◆ **What you should do**: Count the lines below that hold the word "Scale" and say how many, with no other text.

◆ **Supplied data**:
****
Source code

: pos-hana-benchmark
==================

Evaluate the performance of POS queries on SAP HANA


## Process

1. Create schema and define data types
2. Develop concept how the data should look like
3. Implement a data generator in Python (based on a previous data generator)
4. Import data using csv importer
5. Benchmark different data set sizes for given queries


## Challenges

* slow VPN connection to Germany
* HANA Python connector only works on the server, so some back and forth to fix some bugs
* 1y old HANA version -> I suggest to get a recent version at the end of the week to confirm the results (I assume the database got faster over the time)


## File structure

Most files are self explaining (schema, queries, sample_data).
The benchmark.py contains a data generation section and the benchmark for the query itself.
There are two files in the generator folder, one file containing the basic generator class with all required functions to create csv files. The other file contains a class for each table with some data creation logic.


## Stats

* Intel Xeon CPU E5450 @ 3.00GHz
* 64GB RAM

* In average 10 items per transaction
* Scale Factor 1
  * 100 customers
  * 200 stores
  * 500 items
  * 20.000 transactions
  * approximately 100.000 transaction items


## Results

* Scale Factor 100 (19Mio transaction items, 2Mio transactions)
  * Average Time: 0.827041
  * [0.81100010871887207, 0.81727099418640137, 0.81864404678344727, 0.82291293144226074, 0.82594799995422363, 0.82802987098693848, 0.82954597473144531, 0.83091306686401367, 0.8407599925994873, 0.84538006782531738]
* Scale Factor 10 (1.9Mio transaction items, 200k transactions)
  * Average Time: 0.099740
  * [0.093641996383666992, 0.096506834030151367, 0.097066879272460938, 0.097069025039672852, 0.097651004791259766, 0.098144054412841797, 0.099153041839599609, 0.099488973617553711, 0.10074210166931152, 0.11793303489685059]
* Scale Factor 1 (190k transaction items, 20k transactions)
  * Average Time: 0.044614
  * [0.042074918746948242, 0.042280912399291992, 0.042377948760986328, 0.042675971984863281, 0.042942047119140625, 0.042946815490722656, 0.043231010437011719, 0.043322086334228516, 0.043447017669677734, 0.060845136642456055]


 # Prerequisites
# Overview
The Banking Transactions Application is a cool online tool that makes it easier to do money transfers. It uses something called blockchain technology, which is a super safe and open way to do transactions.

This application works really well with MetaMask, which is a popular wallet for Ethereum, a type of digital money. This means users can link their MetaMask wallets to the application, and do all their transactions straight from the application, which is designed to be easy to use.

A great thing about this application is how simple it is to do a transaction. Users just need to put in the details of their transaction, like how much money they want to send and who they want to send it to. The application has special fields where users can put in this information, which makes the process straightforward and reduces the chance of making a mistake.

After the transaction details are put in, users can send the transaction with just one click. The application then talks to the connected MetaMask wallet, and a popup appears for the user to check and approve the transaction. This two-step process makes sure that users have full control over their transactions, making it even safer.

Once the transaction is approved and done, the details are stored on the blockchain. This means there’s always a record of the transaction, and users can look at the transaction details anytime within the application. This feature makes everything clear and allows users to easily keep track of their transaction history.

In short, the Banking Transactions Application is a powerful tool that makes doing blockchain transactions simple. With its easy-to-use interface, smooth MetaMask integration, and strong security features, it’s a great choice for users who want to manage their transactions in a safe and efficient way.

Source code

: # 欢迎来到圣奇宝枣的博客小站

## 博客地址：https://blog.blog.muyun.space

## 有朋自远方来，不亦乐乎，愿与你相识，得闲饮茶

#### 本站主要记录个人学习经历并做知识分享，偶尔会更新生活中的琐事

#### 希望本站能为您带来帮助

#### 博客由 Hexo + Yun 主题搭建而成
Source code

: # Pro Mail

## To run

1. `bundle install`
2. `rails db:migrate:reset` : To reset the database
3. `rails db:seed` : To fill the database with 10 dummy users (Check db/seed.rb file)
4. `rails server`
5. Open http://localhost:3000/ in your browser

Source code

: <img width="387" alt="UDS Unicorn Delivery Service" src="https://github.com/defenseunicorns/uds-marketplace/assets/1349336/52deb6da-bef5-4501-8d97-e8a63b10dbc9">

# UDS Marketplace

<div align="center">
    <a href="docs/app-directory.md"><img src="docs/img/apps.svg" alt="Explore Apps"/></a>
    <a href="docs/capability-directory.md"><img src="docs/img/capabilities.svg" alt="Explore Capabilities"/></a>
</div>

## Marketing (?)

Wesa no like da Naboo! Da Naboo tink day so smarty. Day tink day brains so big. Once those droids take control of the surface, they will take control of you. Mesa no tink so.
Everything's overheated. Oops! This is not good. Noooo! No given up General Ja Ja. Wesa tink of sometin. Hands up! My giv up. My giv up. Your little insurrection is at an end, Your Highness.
****
◆ **Finished task**: 4